*YOUR OBJECTIVE*. The data should be written out in full, exactly as it stands, and the pictures dropped.

*SUPPLIED RECORDS*.
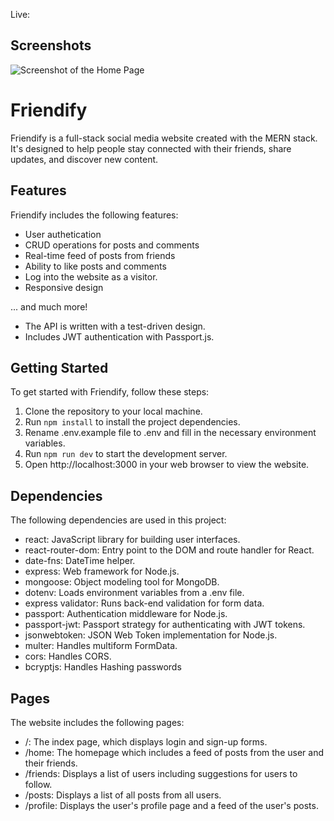 Live:

## Screenshots

![Screenshot of the Home Page](https://github.com/arthurseverino/Friendify/raw/main/src/images/Friendify-Screenshot.png)

# Friendify

Friendify is a full-stack social media website created with the MERN stack. It's designed to help people stay connected with their friends, share updates, and discover new content.

## Features

Friendify includes the following features:

- User authetication
- CRUD operations for posts and comments
- Real-time feed of posts from friends
- Ability to like posts and comments
- Log into the website as a visitor.
- Responsive design

... and much more!

- The API is written with a test-driven design.
- Includes JWT authentication with Passport.js.

## Getting Started

To get started with Friendify, follow these steps:

1. Clone the repository to your local machine.
2. Run `npm install` to install the project dependencies.
3. Rename .env.example file to .env and fill in the necessary environment variables.
4. Run `npm run dev` to start the development server.
5. Open http://localhost:3000 in your web browser to view the website.

## Dependencies

The following dependencies are used in this project:

- react: JavaScript library for building user interfaces.
- react-router-dom: Entry point to the DOM and route handler for React.
- date-fns: DateTime helper.
- express: Web framework for Node.js.
- mongoose: Object modeling tool for MongoDB.
- dotenv: Loads environment variables from a .env file.
- express validator: Runs back-end validation for form data.
- passport: Authentication middleware for Node.js.
- passport-jwt: Passport strategy for authenticating with JWT tokens.
- jsonwebtoken: JSON Web Token implementation for Node.js.
- multer: Handles multiform FormData.
- cors: Handles CORS.
- bcryptjs: Handles Hashing passwords

## Pages

The website includes the following pages:

- /: The index page, which displays login and sign-up forms.
- /home: The homepage which includes a feed of posts from the user and their friends.
- /friends: Displays a list of users including suggestions for users to follow.
- /posts: Displays a list of all posts from all users.
- /profile: Displays the user's profile page and a feed of the user's posts.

*RESULT FOR THIS EXERCISE*.
 Live:

## Screenshots

![Screenshot of the Home Page](https://github.com/arthurseverino/Friendify/raw/main/src/images/Friendify-Screenshot.png)

# Friendify

Friendify is a full-stack social media website created with the MERN stack. It's designed to help people stay connected with their friends, share updates, and discover new content.

## Features

Friendify includes the following features:

- User authetication
- CRUD operations for posts and comments
- Real-time feed of posts from friends
- Ability to like posts and comments
- Log into the website as a visitor.
- Responsive design

... and much more!

- The API is written with a test-driven design.
- Includes JWT authentication with Passport.js.

## Getting Started

To get started with Friendify, follow these steps:

1. Clone the repository to your local machine.
2. Run `npm install` to install the project dependencies.
3. Rename .env.example file to .env and fill in the necessary environment variables.
4. Run `npm run dev` to start the development server.
5. Open http://localhost:3000 in your web browser to view the website.

## Dependencies

The following dependencies are used in this project:

- react: JavaScript library for building user interfaces.
- react-router-dom: Entry point to the DOM and route handler for React.
- date-fns: DateTime helper.
- express: Web framework for Node.js.
- mongoose: Object modeling tool for MongoDB.
- dotenv: Loads environment variables from a .env file.
- express validator: Runs back-end validation for form data.
- passport: Authentication middleware for Node.js.
- passport-jwt: Passport strategy for authenticating with JWT tokens.
- jsonwebtoken: JSON Web Token implementation for Node.js.
- multer: Handles multiform FormData.
- cors: Handles CORS.
- bcryptjs: Handles Hashing passwords

## Pages

The website includes the following pages:

- /: The index page, which displays login and sign-up forms.
- /home: The homepage which includes a feed of posts from the user and their friends.
- /friends: Displays a list of users including suggestions for users to follow.
- /posts: Displays a list of all posts from all users.
- /profile: Displays the user's profile page and a feed of the user's posts.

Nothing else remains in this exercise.